I've just had an email discussion about part of an article I wrote last spring for the July issue of Internet Telephony magazine. My topic was broadband Internet access policy. Among other things, I questioned the legal and regulatory policy approach taken by nearly every country in the world. At least one reader appreciated my point so let me excerpt it here.
... it would be a terrible idea to impose any particular solution, however good it seems, on a national basis. <This> point ... was best expressed by U.S. Supreme Court Justice Louis Brandeis more than 70 years ago in New State Ice Co. v. Liebmann, 285 U.S. 262 (1932): "It is one of the happy incidents of the federal system that a single courageous state may, if its citizens choose, serve as a laboratory; and try novel social and economic experiments without risk to the rest of the country."
The United States has 50 states and more than 22,000 local municipalities. The richest laboratory for broadband policy would be to give 22,000 municipalities permission to do whatever they want, and then see what emerges. Federal policy might be required to give them permission; (i.e., to undo decades of communications regulation and restrain local lobbying by existing national monopolies), but competitive public policy choices would be preferable to risking all on a single national policy, especially in an area that's evolving as rapidly as broadband connectivity.
Of course, we do have one fallback. Because there are several hundred national governments on the planet we can argue to our national governments, "We're falling behind.
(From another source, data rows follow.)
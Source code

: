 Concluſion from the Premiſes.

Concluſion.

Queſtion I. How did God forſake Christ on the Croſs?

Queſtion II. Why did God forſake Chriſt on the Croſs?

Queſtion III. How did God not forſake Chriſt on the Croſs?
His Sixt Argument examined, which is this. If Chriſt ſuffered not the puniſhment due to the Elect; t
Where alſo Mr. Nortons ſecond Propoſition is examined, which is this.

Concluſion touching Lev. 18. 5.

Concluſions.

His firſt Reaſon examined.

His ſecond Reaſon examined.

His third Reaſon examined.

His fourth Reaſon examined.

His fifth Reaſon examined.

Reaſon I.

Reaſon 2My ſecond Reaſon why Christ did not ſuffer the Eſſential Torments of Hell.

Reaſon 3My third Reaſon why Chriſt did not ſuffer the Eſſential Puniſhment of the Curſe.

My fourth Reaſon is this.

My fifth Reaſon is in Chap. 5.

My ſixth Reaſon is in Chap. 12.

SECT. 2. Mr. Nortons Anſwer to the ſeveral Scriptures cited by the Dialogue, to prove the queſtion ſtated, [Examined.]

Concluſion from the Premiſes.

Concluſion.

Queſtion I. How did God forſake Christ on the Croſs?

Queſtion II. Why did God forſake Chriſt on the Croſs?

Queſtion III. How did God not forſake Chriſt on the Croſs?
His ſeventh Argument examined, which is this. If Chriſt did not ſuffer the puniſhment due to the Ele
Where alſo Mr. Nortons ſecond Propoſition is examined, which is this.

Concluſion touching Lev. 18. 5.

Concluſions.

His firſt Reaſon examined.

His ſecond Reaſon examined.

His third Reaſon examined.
Look at broadband in country X." But it's hardly as compelling as the local-to-local argument "City X is booming while our population is migrating away and our tax base is shrinking." Now that's something a politician can understand.
In 2005, I referred to this approach as edge-based policy. I have yet to hear a counter argument... Any takers?
This is a terrific idea, but can the levers of government be pried out of the hands of our representatives whose votes have been purchased by millions of telco lobbying dollars? It sounds like a great idea for the region I live in, Long Island, NY, where the county governments have gotten together to try to do something about broadband competition, but the result may prove to be weak. They also complain about a brain and youth drain here. It would be possible then to build a network along the Frankston model described here:
http://www.frankston.com/public/?name=FSM
Posted by: Craig Plunkett | September 01, 2007 at 11:49 PM
It's a great idea, but there's another thing that needs to be done for the emulation to work, and that's serious economic studies on the impact of broadband on the economy. There are papers out there, but none are serious enough to make a compelling argument...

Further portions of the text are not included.